*** Input data

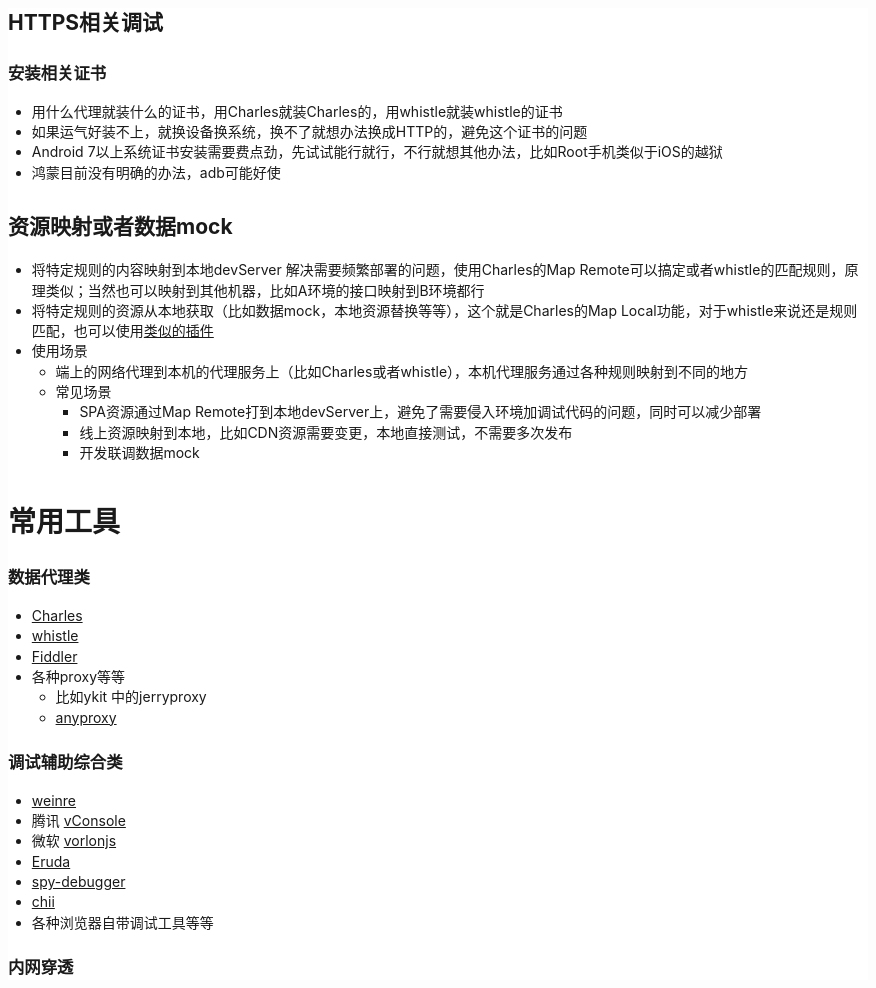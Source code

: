 

## HTTPS相关调试

### 安装相关证书

- 用什么代理就装什么的证书，用Charles就装Charles的，用whistle就装whistle的证书
- 如果运气好装不上，就换设备换系统，换不了就想办法换成HTTP的，避免这个证书的问题
- Android 7以上系统证书安装需要费点劲，先试试能行就行，不行就想其他办法，比如Root手机类似于iOS的越狱
- 鸿蒙目前没有明确的办法，adb可能好使



## 资源映射或者数据mock

- 将特定规则的内容映射到本地devServer 解决需要频繁部署的问题，使用Charles的Map Remote可以搞定或者whistle的匹配规则，原理类似；当然也可以映射到其他机器，比如A环境的接口映射到B环境都行
- 将特定规则的资源从本地获取（比如数据mock，本地资源替换等等），这个就是Charles的Map Local功能，对于whistle来说还是规则匹配，也可以使用[类似的插件](https://github.com/rawbin-/webpack-api-mock-plugin)
- 使用场景
  - 端上的网络代理到本机的代理服务上（比如Charles或者whistle），本机代理服务通过各种规则映射到不同的地方
  - 常见场景
    - SPA资源通过Map Remote打到本地devServer上，避免了需要侵入环境加调试代码的问题，同时可以减少部署
    - 线上资源映射到本地，比如CDN资源需要变更，本地直接测试，不需要多次发布
    - 开发联调数据mock



# 常用工具

###  数据代理类

- [Charles](https://www.charlesproxy.com/)
- [whistle](https://github.com/avwo/whistle)
- [Fiddler](https://www.telerik.com/fiddler)
- 各种proxy等等
  - 比如ykit 中的jerryproxy
  - [anyproxy](https://github.com/alibaba/anyproxy)

### 调试辅助综合类

- [weinre](http://people.apache.org/~pmuellr/weinre/docs/latest/)
- 腾讯 [vConsole](https://github.com/Tencent/vConsole)
- 微软 [vorlonjs](http://www.vorlonjs.com/)
- [Eruda](https://github.com/liriliri/eruda)
- [spy-debugger](https://github.com/wuchangming/spy-debugger)
- [chii](https://github.com/liriliri/chii) 
- 各种浏览器自带调试工具等等



###  内网穿透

******

§ **Exercise details**:
Each entry shown above must be quoted exactly, with its pictures left out.

§ **Output for this task**:
Source code

: 

## HTTPS相关调试

### 安装相关证书

- 用什么代理就装什么的证书，用Charles就装Charles的，用whistle就装whistle的证书
- 如果运气好装不上，就换设备换系统，换不了就想办法换成HTTP的，避免这个证书的问题
- Android 7以上系统证书安装需要费点劲，先试试能行就行，不行就想其他办法，比如Root手机类似于iOS的越狱
- 鸿蒙目前没有明确的办法，adb可能好使



## 资源映射或者数据mock

- 将特定规则的内容映射到本地devServer 解决需要频繁部署的问题，使用Charles的Map Remote可以搞定或者whistle的匹配规则，原理类似；当然也可以映射到其他机器，比如A环境的接口映射到B环境都行
- 将特定规则的资源从本地获取（比如数据mock，本地资源替换等等），这个就是Charles的Map Local功能，对于whistle来说还是规则匹配，也可以使用[类似的插件](https://github.com/rawbin-/webpack-api-mock-plugin)
- 使用场景
  - 端上的网络代理到本机的代理服务上（比如Charles或者whistle），本机代理服务通过各种规则映射到不同的地方
  - 常见场景
    - SPA资源通过Map Remote打到本地devServer上，避免了需要侵入环境加调试代码的问题，同时可以减少部署
    - 线上资源映射到本地，比如CDN资源需要变更，本地直接测试，不需要多次发布
    - 开发联调数据mock



# 常用工具

###  数据代理类

- [Charles](https://www.charlesproxy.com/)
- [whistle](https://github.com/avwo/whistle)
- [Fiddler](https://www.telerik.com/fiddler)
- 各种proxy等等
  - 比如ykit 中的jerryproxy
  - [anyproxy](https://github.com/alibaba/anyproxy)

### 调试辅助综合类

- [weinre](http://people.apache.org/~pmuellr/weinre/docs/latest/)
- 腾讯 [vConsole](https://github.com/Tencent/vConsole)
- 微软 [vorlonjs](http://www.vorlonjs.com/)
- [Eruda](https://github.com/liriliri/eruda)
- [spy-debugger](https://github.com/wuchangming/spy-debugger)
- [chii](https://github.com/liriliri/chii) 
- 各种浏览器自带调试工具等等



###  内网穿透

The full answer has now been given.